:: Input data ::

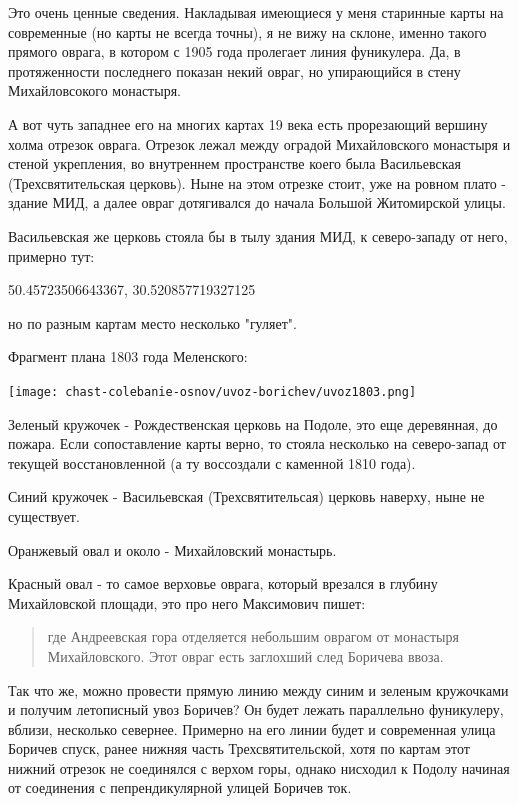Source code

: Это очень ценные сведения. Накладывая имеющиеся у меня старинные карты на современные (но карты не всегда точны), я не вижу на склоне, именно такого прямого оврага, в котором с 1905 года пролегает линия фуникулера. Да, в протяженности последнего показан некий овраг, но упирающийся в стену Михайловсокого монастыря. 

А вот чуть западнее его на многих картах 19 века есть прорезающий вершину холма 
отрезок оврага. Отрезок лежал между оградой Михайловского монастыря и стеной укрепления, во внутреннем пространстве коего была Васильевская (Трехсвятительская церковь). Ныне на этом отрезке стоит, уже на ровном плато - здание МИД, а далее овраг дотягивался до начала Большой Житомирской улицы.

Васильевская же церковь стояла бы в тылу здания МИД, к северо-западу от него, примерно тут:

50.45723506643367, 30.520857719327125

но по разным картам место несколько "гуляет".

Фрагмент плана 1803 года Меленского:

\begin{center}
\texttt{[image: chast-colebanie-osnov/uvoz-borichev/uvoz1803.png]}
\end{center}

Зеленый кружочек - Рождественская церковь на Подоле, это еще деревянная, до пожара. Если сопоставление карты верно, то стояла несколько на северо-запад от текущей восстановленной (а ту воссоздали с каменной 1810 года).

Синий кружочек - Васильевская (Трехсвятительсая) церковь наверху, ныне не существует.

Оранжевый овал и около - Михайловский монастырь.

Красный овал - то самое верховье оврага, который врезался в глубину Михайловской площади, это про него Максимович пишет:

\begin{quotation}
где Андреевская гора отделяется небольшим оврагом от монастыря Михайловского. Этот овраг есть заглохший след Боричева ввоза.\end{quotation}

Так что же, можно провести прямую линию между синим и зеленым кружочками и получим летописный увоз Боричев? Он будет лежать параллельно фуникулеру, вблизи, несколько севернее. Примерно на его линии будет и современная улица Боричев спуск, ранее нижняя часть Трехсвятительской, хотя по картам этот нижний отрезок не соединялся с верхом горы, однако нисходил к Подолу начиная от соединения с пепрендикулярной улицей Боричев ток. 

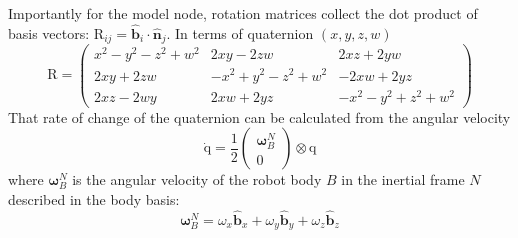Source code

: \documentclass[lettersize,journal]{IEEEtran}
\begin{document}
Importantly for the model node, rotation matrices collect the dot product of basis vectors: $\mathrm{R}_{ij} = \mathbf{\hat{b}}_i \cdot \mathbf{\hat{n}}_j$. In terms of quaternion $(x, y, z, w)$
\begin{equation}
  \mathrm{R}=\left(
  \begin{smallmatrix}
    x^2-y^2-z^2+w^2 & 2xy-2zw & 2xz+2yw \\
    2xy+2zw & -x^2+y^2-z^2+w^2 & -2xw+2yz \\
    2xz-2wy & 2xw+2yz & -x^2-y^2+z^2+w^2
  \end{smallmatrix} 
  \right) \label{EQN:RotationMatrix}
\end{equation}
That rate of change of the quaternion can be calculated from the angular velocity
\begin{equation}
  \mathrm{\dot{q}} = \frac{1}{2}
  \begin{pmatrix}
    \boldsymbol\omega^N_B \\
    0
  \end{pmatrix}
  \otimes \mathrm{q} \label{EQN:QuaternionVelocity}
\end{equation}
where $\boldsymbol\omega^N_B$ is the angular velocity of the robot body $B$ in the inertial frame $N$ described in the body basis:
\begin{equation}
  \boldsymbol\omega^N_B = \omega_x \mathbf{\hat{b}}_x + \omega_y \mathbf{\hat{b}}_y + \omega_z \mathbf{\hat{b}}_z \label{EQN:AngularVelocity}
\end{equation}
\end{document}
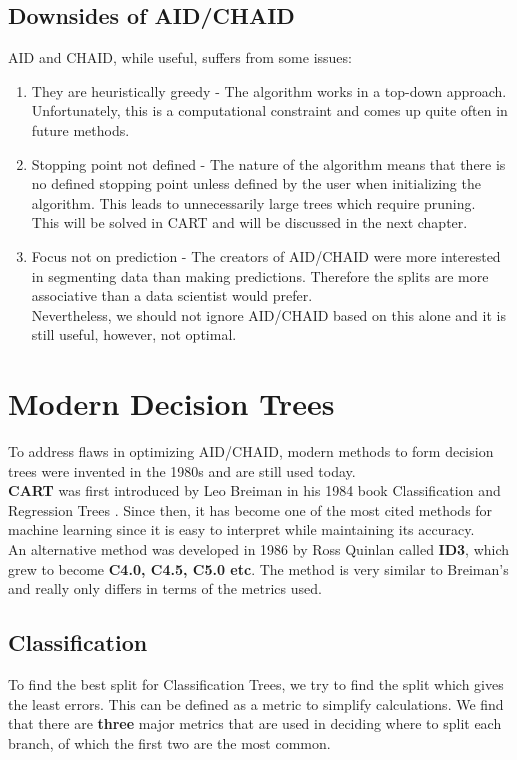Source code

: \documentclass[11pt,a4paper]{report}
\begin{document}
\section{Downsides of AID/CHAID}
AID and CHAID, while useful, suffers from some issues:
\begin{enumerate}
    \item They are heuristically greedy - The algorithm works in a top-down approach.\\
    Unfortunately, this is a computational constraint and comes up quite often in future methods.
    
    \item Stopping point not defined - The nature of the algorithm means that there is no defined stopping point unless defined by the user when initializing the algorithm. This leads to unnecessarily large trees which require pruning.\\
    This will be solved in CART and will be discussed in the next chapter.
    
    \item Focus not on prediction - The creators of AID/CHAID were more interested in segmenting data than making predictions. Therefore the splits are more associative than a data scientist would prefer.\\
    Nevertheless, we should not ignore AID/CHAID based on this alone and it is still useful, however, not optimal.
\end{enumerate}

\chapter{Modern Decision Trees}
To address flaws in optimizing AID/CHAID, modern methods to form decision trees were invented in the 1980s and are still used today.\\
\textbf{CART} was first introduced by Leo Breiman in his 1984 book Classification and Regression Trees \cite{BreimanDT}.
Since then, it has become one of the most cited methods for machine learning since it is easy to interpret while maintaining its accuracy.\\
An alternative method was developed in 1986 by Ross Quinlan \cite{Quinlan} called \textbf{ID3}, which grew to become \textbf{C4.0, C4.5, C5.0 etc}. The method is very similar to Breiman's and really only differs in terms of the metrics used.




\section{Classification}
To find the best split for Classification Trees, we try to find the split which gives the least errors. This can be defined as a metric to simplify calculations.
We find that there are \textbf{three} major metrics that are used in deciding where to split each branch, of which the first two are the most common.
\end{document}
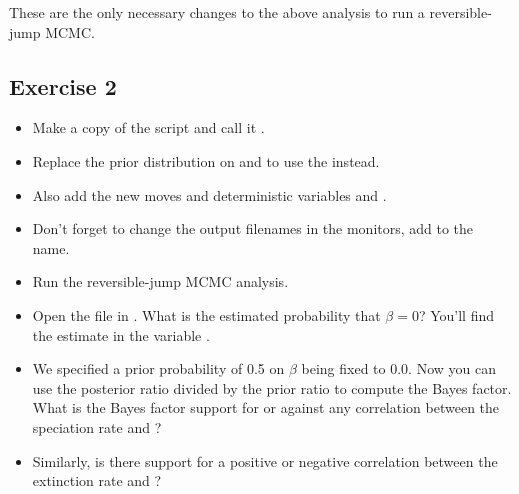 These are the only necessary changes to the above analysis to run a reversible-jump MCMC.

\subsection{Exercise 2}

\begin{itemize}
\item Make a copy of the script  and call it .
\item Replace the prior distribution on  and  to use the  instead.
\item Also add the new moves  and deterministic variables   and .
\item Don't forget to change the output filenames in the monitors, \EG add  to the name.
\item Run the reversible-jump MCMC analysis.
\item Open the file  in \Tracer. What is the estimated probability that $\beta=0$? You'll find the estimate in the variable .
\item We specified a prior probability of 0.5 on $\beta$ being fixed to 0.0. Now you can use the posterior ratio divided by the prior ratio to compute the Bayes factor. What is the Bayes factor support for or against any correlation between the speciation rate and \COO?
\item Similarly, is there support for a positive or negative correlation between the extinction rate and \COO?
\end{itemize}



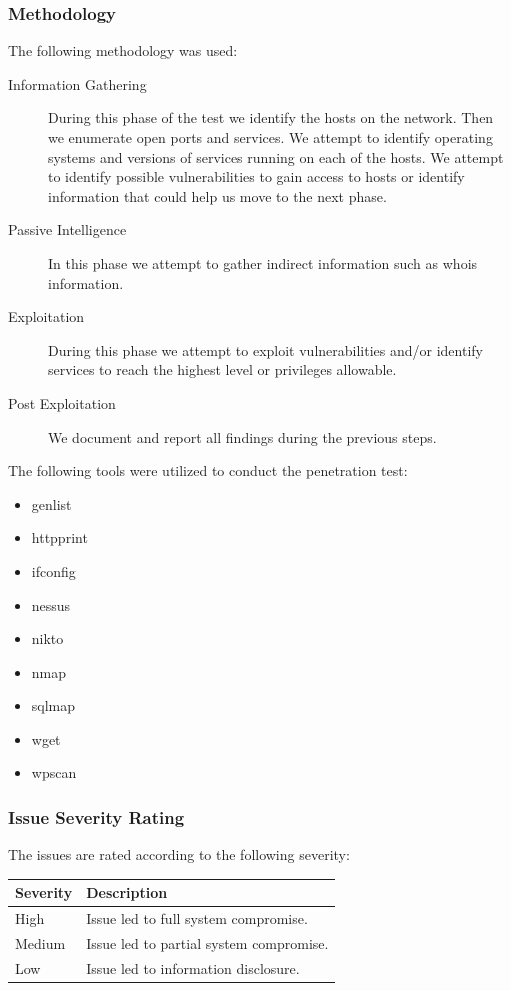 \documentclass{article}
\begin{document}
\subsubsection{Methodology}

The following methodology was used:

\begin{description}
  \item[Information Gathering] During this phase of the test we identify the hosts on the network. Then we enumerate open ports and services. We attempt to identify operating systems and versions of services running on each of the hosts. We attempt to identify possible vulnerabilities to gain access to hosts or identify information that could help us move to the next phase.
  \item[Passive Intelligence] In this phase we attempt to gather indirect information such as whois information.
  \item[Exploitation] During this phase we attempt to exploit vulnerabilities and/or identify services to reach the highest level or privileges allowable.
  \item[Post Exploitation] We document and report all findings during the previous steps.
\end{description}

The following tools were utilized to conduct the penetration test:

\begin{itemize}
  \item genlist
  \item httpprint
  \item ifconfig
  \item nessus
  \item nikto
  \item nmap
  \item sqlmap
  \item wget
  \item wpscan
\end{itemize}

\subsubsection{Issue Severity Rating}

The issues are rated according to the following severity:

\begin{center}
  \begin{tabular}{ | l | l | }
    \hline
    \textbf{Severity} & \textbf{Description} \\ \hline \hline
    High & Issue led to full system compromise. \\ \hline
    Medium & Issue led to partial system compromise. \\ \hline
    Low & Issue led to information disclosure. \\
    \hline
  \end{tabular}
\end{center}
\end{document}

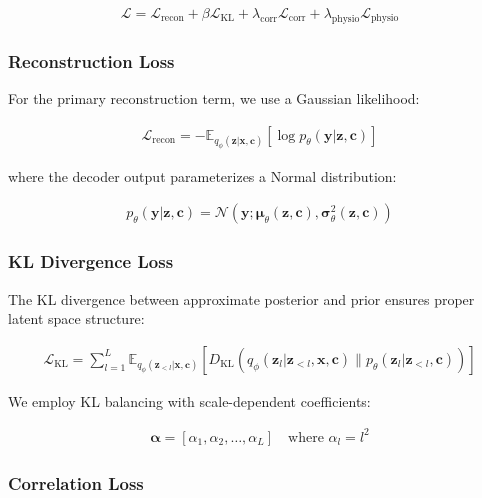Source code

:\documentclass[11pt]{article}
\begin{document}
\begin{align}
\mathcal{L} = \mathcal{L}_{\text{recon}} + \beta \mathcal{L}_{\text{KL}} + \lambda_{\text{corr}} \mathcal{L}_{\text{corr}} + \lambda_{\text{physio}} \mathcal{L}_{\text{physio}}
\end{align}

\subsubsection{Reconstruction Loss}

For the primary reconstruction term, we use a Gaussian likelihood:

\begin{align}
\mathcal{L}_{\text{recon}} = -\mathbb{E}_{q_\phi(\mathbf{z}|\mathbf{x},\mathbf{c})}[\log p_\theta(\mathbf{y}|\mathbf{z},\mathbf{c})]
\end{align}

where the decoder output parameterizes a Normal distribution:

\begin{align}
p_\theta(\mathbf{y}|\mathbf{z},\mathbf{c}) = \mathcal{N}(\mathbf{y}; \boldsymbol{\mu}_\theta(\mathbf{z},\mathbf{c}), \boldsymbol{\sigma}_\theta^2(\mathbf{z},\mathbf{c}))
\end{align}

\subsubsection{KL Divergence Loss}

The KL divergence between approximate posterior and prior ensures proper latent space structure:

\begin{align}
\mathcal{L}_{\text{KL}} = \sum_{l=1}^L \mathbb{E}_{q_\phi(\mathbf{z}_{<l}|\mathbf{x},\mathbf{c})}[D_{\text{KL}}(q_\phi(\mathbf{z}_l|\mathbf{z}_{<l},\mathbf{x},\mathbf{c}) \| p_\theta(\mathbf{z}_l|\mathbf{z}_{<l},\mathbf{c}))]
\end{align}

We employ KL balancing with scale-dependent coefficients:

\begin{align}
\boldsymbol{\alpha} = [\alpha_1, \alpha_2, \ldots, \alpha_L] \quad \text{where } \alpha_l = l^2
\end{align}

\subsubsection{Correlation Loss}
\end{document}
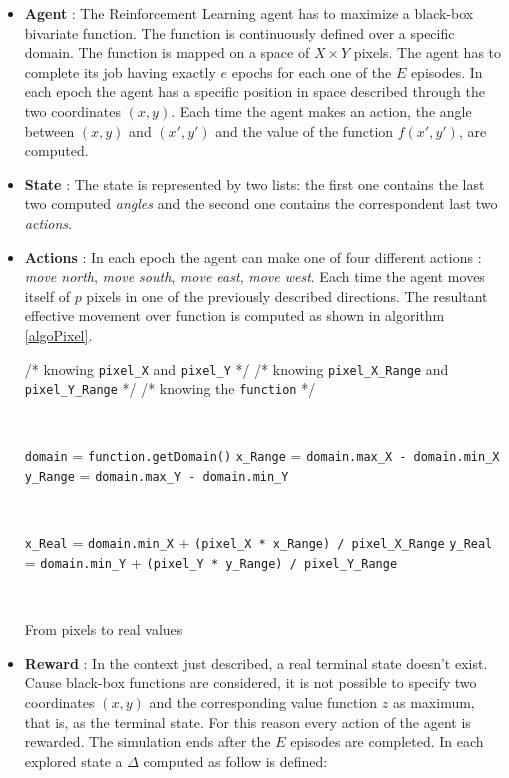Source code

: \begin{itemize}
	
	\item \textbf{Agent} : The Reinforcement Learning agent has to maximize a black-box bivariate function. The function is continuously defined over a specific domain. The function is mapped on a space of $X \times Y$ pixels. The agent has to complete its job having exactly $e$ epochs for each one of the $E$ episodes. In each epoch the agent has a specific position in space described through the two coordinates $(x, y)$. Each time the agent makes an action, the angle between $(x, y)$ and $(x', y')$ and the value of the function $f(x', y')$, are computed.
	
	\item \textbf{State} : The state is represented by two lists: the first one contains the last two computed \textit{angles} and the second one contains the correspondent last two \textit{actions}.
	
	\item \textbf{Actions} : In each epoch the agent can make one of four different actions : \textit{move north}, \textit{move  south}, \textit{move east}, \textit{move west}. Each time the agent moves itself of $p$ pixels in one of the previously described directions. The resultant effective movement over function is computed as shown in algorithm \ref{algoPixel}.
	
	\begin{algorithm} [h!]
		/* knowing {\tt pixel\_X} and {\tt pixel\_Y} */\;
		/* knowing {\tt pixel\_X\_Range} and {\tt pixel\_Y\_Range} */ \;
		/* knowing the {\tt function} */\;
		
		\
		
		{\tt domain} = {\tt function.getDomain()} \;
		{\tt x\_Range} = {\tt domain.max\_X - domain.min\_X} \;
		{\tt y\_Range} = {\tt domain.max\_Y - domain.min\_Y} \;
		
		\
		
		{\tt x\_Real} = {\tt domain.min\_X} + {\tt(pixel\_X * x\_Range) / pixel\_X\_Range} \;
		{\tt y\_Real} = {\tt domain.min\_Y} + {\tt (pixel\_Y * y\_Range) / pixel\_Y\_Range} \;
		
		\
		
		\caption{From pixels to real values} 
		\label{algoPixel}
	\end{algorithm}
	
	\item \textbf{Reward} : In the context just described, a real terminal state doesn't exist. Cause black-box functions are considered, it is not possible to specify two coordinates $(x, y)$ and the corresponding value function $z$ as maximum, that is, as the terminal state. For this reason every action of the agent is rewarded. The simulation ends after the $E$ episodes are completed.
	In each explored state a $\Delta$ computed as follow is defined: 
	

\end{itemize}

:::

Exercise directions: Write down exactly the span of lines above from the one containing "отрезок оврага. Отрезок" to the one containing "Фрагмент плана 1803", both ends included.

Result for this exercise:
отрезок оврага. Отрезок лежал между оградой Михайловского монастыря и стеной укрепления, во внутреннем пространстве коего была Васильевская (Трехсвятительская церковь). Ныне на этом отрезке стоит, уже на ровном плато - здание МИД, а далее овраг дотягивался до начала Большой Житомирской улицы.

Васильевская же церковь стояла бы в тылу здания МИД, к северо-западу от него, примерно тут:

50.45723506643367, 30.520857719327125

но по разным картам место несколько "гуляет".

Фрагмент плана 1803 года Меленского:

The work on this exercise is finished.